I've not had my TTS over 30MPG yet and some of that was pure motorway driving (not at 120mph!). That said, I've got just under half a tank left and I've clocked up 200 miles already from full. Doesn't make much sense to me! I've only had it a week though so I'll see how it goes.


----------



## Bobo2211 (Sep 27, 2015)

cardstreamleon said:


> Audi claim the TTS does a combined 35.8mpg and I would say that is bang on from my experience. I usually get 340+ miles from a full tank in mine.
> 
> The previous 2.0 TFSI (200PS) and new 2.0 TFSI (211PS) both state 36.7mpg combined.
> 
> I know which one I would get! :mrgreen: (ps, my tts is for sale :lol: )


what is your usual average speed? I can only drive 320-340km (200-210 miles) with a full tank. Usually drive in the city with slow speed.


----------



## rajanm1 (Feb 1, 2014)

Try premium99 petrol if available.

I get 55-60mpg which is 500+ miles out of a tank of diesel


----------



## aquazi (Dec 24, 2014)

Since end of may i do 60 miles a day in my tts. Mainly motorway... 20 miles is country lanes and stop start traffic. The rest is Motorway (M42) so constant 65-70mph hardly any traffic.

I can get over 400 miles to a tank now!!

Prior to that i had a 40 miles daily commute.... Back lanes, stop start and i would barely get over 300 miles to a tank!

The sweet spot for efficiency in my car seems to be 50mph... If i had an average speed camera all the way from home to work i recon i could get it well over 450miles to a tank!

Sent from my iPhone 6s using Tapatalk


----------



## Stev443 (Oct 6, 2013)

On a motorway run at 65mph I get about 36mpg my daily commute is 15 miles fast a road I get about 29/30mpg I use it mainly back and forward to work get about 260 miles to a tank. All on driving style and daily journey I have had it in the very low twenties and high thirties


----------



## Tring89 (Aug 4, 2015)

In my TTS, i get an average of 26.0mpg, about 90% town driving. 300miles to a tank


----------



## bhoy78 (Oct 30, 2014)

I get 340 to 360 miles per tank, mostly driving 30mph roads not to much stop start traffic but short journeys


----------



## Danny1 (Sep 2, 2010)

I get 26mpg on average but thats mostly a roads/town driving, when i do go on the motorway its probably getting 35-40mpg. Usually its around 300-320 miles per tank.


----------



## GT40Graham (Nov 16, 2013)

I've just swapped my 56 plate TT for a 12 plate TTS and I can't get anything close to the figures that I got with the TT.

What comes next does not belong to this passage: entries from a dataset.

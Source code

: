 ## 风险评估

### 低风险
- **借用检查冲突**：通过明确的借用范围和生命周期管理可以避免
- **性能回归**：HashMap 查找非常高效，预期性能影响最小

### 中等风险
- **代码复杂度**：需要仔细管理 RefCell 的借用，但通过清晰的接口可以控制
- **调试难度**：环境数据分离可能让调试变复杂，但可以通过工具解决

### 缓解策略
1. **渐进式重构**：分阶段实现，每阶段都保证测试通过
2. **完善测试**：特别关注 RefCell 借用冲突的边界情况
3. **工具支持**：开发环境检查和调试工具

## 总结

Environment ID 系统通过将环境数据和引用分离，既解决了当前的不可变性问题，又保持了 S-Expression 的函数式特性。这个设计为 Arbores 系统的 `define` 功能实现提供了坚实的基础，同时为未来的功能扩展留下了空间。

Admittedly, I haven't done the mileage in the TTS that I did in the TT but the average for the TT was between 30 and 35mpg with a best figure of 41.7mpg on a recent trip to Cornwall.

With the TTS I am getting about 27mpg although this is mainly short trips and I do expect it to improve.

Regards,

Graham


----------



## aquazi (Dec 24, 2014)

A pic from last yr i found on my phone..... After a long trip....


----------



## GT40Graham (Nov 16, 2013)

aquazi said:


> A pic from last yr i found on my phone..... After a long trip....


Pretty damn good


----------



## andyviv0_2 (Sep 15, 2009)

I have a 08 TTS stage 1 and i dont get anything like that, recent long trip to La Rochelle, mixed driving inc 80mph motorway on cruise i got 34mpg.
Does that sound about norm?


----------



## relic222 (Aug 24, 2012)

I'm averaging just over 30mpg over my ownership - that's a mix of town driving and longer journeys with plenty of 'exciting' moments. The best I've achieved is 38mpg but that was the most boring journey I've ever done so won't be attempting that again! On an average longer journey I tend to get around 32-34mpg.


----------



## Shug750S (Feb 6, 2012)

I did a run down to Swindon from S London at the weekend. A3 / M25 / M3 (at 70), some 'progressive' driving on the A232 (well nothing overtook me) up to the M4 (~80 ish).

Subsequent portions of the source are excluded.